According to Brannegan, there are at least two different types of models that can be used to forecast the impacts of climate change-induced severe weather. The first looks primarily at the atmospheric impacts — how much rain a community will receive, or how much storm surge, for instance — but it is more agnostic to how those impacts will affect a community’s built infrastructure, from water systems to the electric grid. The other type of model, currently being used by Argonne researchers, attempts to determine precisely these effects at a very local scale.

“We have partners within Argonne and outside who talk in terms of certain kinds of impacts, but what we want to know is how those impacts translate onto the built environment,” Brannegan said. ​“We’re trying to translate meteorological impacts into infrastructure and human impacts.”

Better insights via more detailed climate models

To build resilient communities, leaders and community members need information about the potential impacts of climate change decades into the future. The global earth system models available in the past typically provided high-level (100-km2) information on projected changes in temperature, precipitation, or the availability of resources.

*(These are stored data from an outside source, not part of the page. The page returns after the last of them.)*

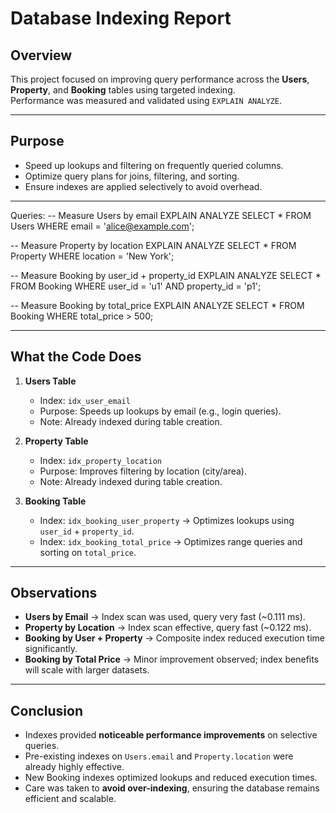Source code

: # Database Indexing Report

## Overview
This project focused on improving query performance across the **Users**, **Property**, and **Booking** tables using targeted indexing.  
Performance was measured and validated using `EXPLAIN ANALYZE`.

---

## Purpose
- Speed up lookups and filtering on frequently queried columns.  
- Optimize query plans for joins, filtering, and sorting.  
- Ensure indexes are applied selectively to avoid overhead.  

---

Queries:
-- Measure Users by email
EXPLAIN ANALYZE
SELECT *
FROM Users
WHERE email = 'alice@example.com';

-- Measure Property by location
EXPLAIN ANALYZE
SELECT *
FROM Property
WHERE location = 'New York';

-- Measure Booking by user_id + property_id
EXPLAIN ANALYZE
SELECT *
FROM Booking
WHERE user_id = 'u1' AND property_id = 'p1';

-- Measure Booking by total_price
EXPLAIN ANALYZE
SELECT *
FROM Booking
WHERE total_price > 500;

---

## What the Code Does
1. **Users Table**
   - Index: `idx_user_email`  
   - Purpose: Speeds up lookups by email (e.g., login queries).  
   - Note: Already indexed during table creation.  

2. **Property Table**
   - Index: `idx_property_location`  
   - Purpose: Improves filtering by location (city/area).  
   - Note: Already indexed during table creation.  

3. **Booking Table**
   - Index: `idx_booking_user_property` → Optimizes lookups using `user_id` + `property_id`.  
   - Index: `idx_booking_total_price` → Optimizes range queries and sorting on `total_price`.  

---

## Observations
- **Users by Email** → Index scan was used, query very fast (~0.111 ms).  
- **Property by Location** → Index scan effective, query fast (~0.122 ms).  
- **Booking by User + Property** → Composite index reduced execution time significantly.  
- **Booking by Total Price** → Minor improvement observed; index benefits will scale with larger datasets.  

---

## Conclusion
- Indexes provided **noticeable performance improvements** on selective queries.  
- Pre-existing indexes on `Users.email` and `Property.location` were already highly effective.  
- New Booking indexes optimized lookups and reduced execution times.  
- Care was taken to **avoid over-indexing**, ensuring the database remains efficient and scalable.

However, many human and socioeconomic factors can vary greatly within a 100-km2 area. For climate models to provide value to communities, they must deliver extremely accurate data for individual regions and cities. In the past, it was impossible to provide models at the resolution communities needed.

Fortunately, as Kotamarthi explained, ​“Climate modelling has undergone a revolution in the past decade, thanks to advances in high performance computing, including artificial intelligence.”

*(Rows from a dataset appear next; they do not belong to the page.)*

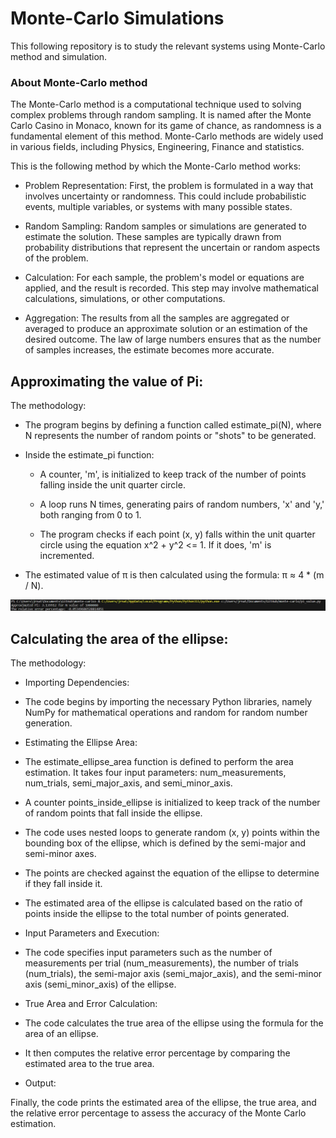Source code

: # Monte-Carlo Simulations
This following repository is to study the relevant systems using Monte-Carlo method and simulation.

### About Monte-Carlo method
The Monte-Carlo method is a computational technique used to solving complex problems through random sampling. It is named after the Monte Carlo Casino in Monaco, known for its game of chance, as randomness is a fundamental element of this method. Monte-Carlo methods are widely used in various fields, including Physics, Engineering, Finance and statistics.

This is the following method by which the Monte-Carlo method works:

- Problem Representation: First, the problem is formulated in a way that involves uncertainty or randomness. This could include probabilistic events, multiple variables, or systems with many possible states.

- Random Sampling: Random samples or simulations are generated to estimate the solution. These samples are typically drawn from probability distributions that represent the uncertain or random aspects of the problem.

- Calculation: For each sample, the problem's model or equations are applied, and the result is recorded. This step may involve mathematical calculations, simulations, or other computations.

- Aggregation: The results from all the samples are aggregated or averaged to produce an approximate solution or an estimation of the desired outcome. The law of large numbers ensures that as the number of samples increases, the estimate becomes more accurate.

## Approximating the value of Pi:

The methodology: 

- The program begins by defining a function called estimate_pi(N), where N represents the number of random points or "shots" to be generated.

- Inside the estimate_pi function:

  - A counter, 'm', is initialized to keep track of the number of points falling inside the unit quarter circle.
  - A loop runs N times, generating pairs of random numbers, 'x' and 'y,' both ranging from 0 to 1.

  - The program checks if each point (x, y) falls within the unit quarter circle using the equation x^2 + y^2 <= 1. If it does, 'm' is incremented.

- The estimated value of π is then calculated using the formula: π ≈ 4 * (m / N).

![result output](result_1.png)

## Calculating the area of the ellipse: 

The methodology: 

- Importing Dependencies:

 - The code begins by importing the necessary Python libraries, namely NumPy for mathematical operations and random for random number generation.

- Estimating the Ellipse Area:

 - The estimate_ellipse_area function is defined to perform the area estimation. It takes four input parameters: num_measurements, num_trials, semi_major_axis, and semi_minor_axis.
 - A counter points_inside_ellipse is initialized to keep track of the number of random points that fall inside the ellipse.
 - The code uses nested loops to generate random (x, y) points within the bounding box of the ellipse, which is defined by the semi-major and semi-minor axes.
 - The points are checked against the equation of the ellipse to determine if they fall inside it.
 - The estimated area of the ellipse is calculated based on the ratio of points inside the ellipse to the total number of points generated.

- Input Parameters and Execution:

 - The code specifies input parameters such as the number of measurements per trial (num_measurements), the number of trials (num_trials), the semi-major axis (semi_major_axis), and the semi-minor axis (semi_minor_axis) of the ellipse.

- True Area and Error Calculation:

 - The code calculates the true area of the ellipse using the formula for the area of an ellipse.
 - It then computes the relative error percentage by comparing the estimated area to the true area.

- Output:

Finally, the code prints the estimated area of the ellipse, the true area, and the relative error percentage to assess the accuracy of the Monte Carlo estimation.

The new simulations enabled by these advances examine how climate change influences key physical processes and impacts severe weather and water resources throughout North America.

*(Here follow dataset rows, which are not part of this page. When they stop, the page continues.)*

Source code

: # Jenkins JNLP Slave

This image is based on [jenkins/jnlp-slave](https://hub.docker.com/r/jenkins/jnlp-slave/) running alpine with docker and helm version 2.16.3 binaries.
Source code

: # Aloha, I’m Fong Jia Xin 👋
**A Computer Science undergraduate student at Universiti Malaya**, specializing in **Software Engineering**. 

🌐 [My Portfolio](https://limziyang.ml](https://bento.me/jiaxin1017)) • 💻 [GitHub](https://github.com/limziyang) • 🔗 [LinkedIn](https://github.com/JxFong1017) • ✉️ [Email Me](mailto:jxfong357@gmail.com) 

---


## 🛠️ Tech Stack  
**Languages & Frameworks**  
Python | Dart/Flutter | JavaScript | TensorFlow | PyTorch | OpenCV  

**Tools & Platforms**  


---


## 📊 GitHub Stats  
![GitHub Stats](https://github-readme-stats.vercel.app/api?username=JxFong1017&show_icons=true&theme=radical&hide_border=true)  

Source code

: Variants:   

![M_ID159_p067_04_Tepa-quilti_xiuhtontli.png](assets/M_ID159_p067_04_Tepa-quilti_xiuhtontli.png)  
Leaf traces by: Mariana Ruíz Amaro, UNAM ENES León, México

Kotamarthi and other researchers now use the latest class of downscaling models (a technique known as ​“dynamic downscaling”) to translate information from large scales to the spatial and temporal scales communities need in order to address climate impacts, vulnerability, risk, and resilience at the local level.

Regardless of a community’s location, and notwithstanding the specifics of its built infrastructure, Argonne’s climate resilience expertise can make a difference, according to Levy.

“It doesn’t matter where or who you are, you’re going to need to be connected in various key ways to utilities and other services, and we can help identify where potential weak points are.”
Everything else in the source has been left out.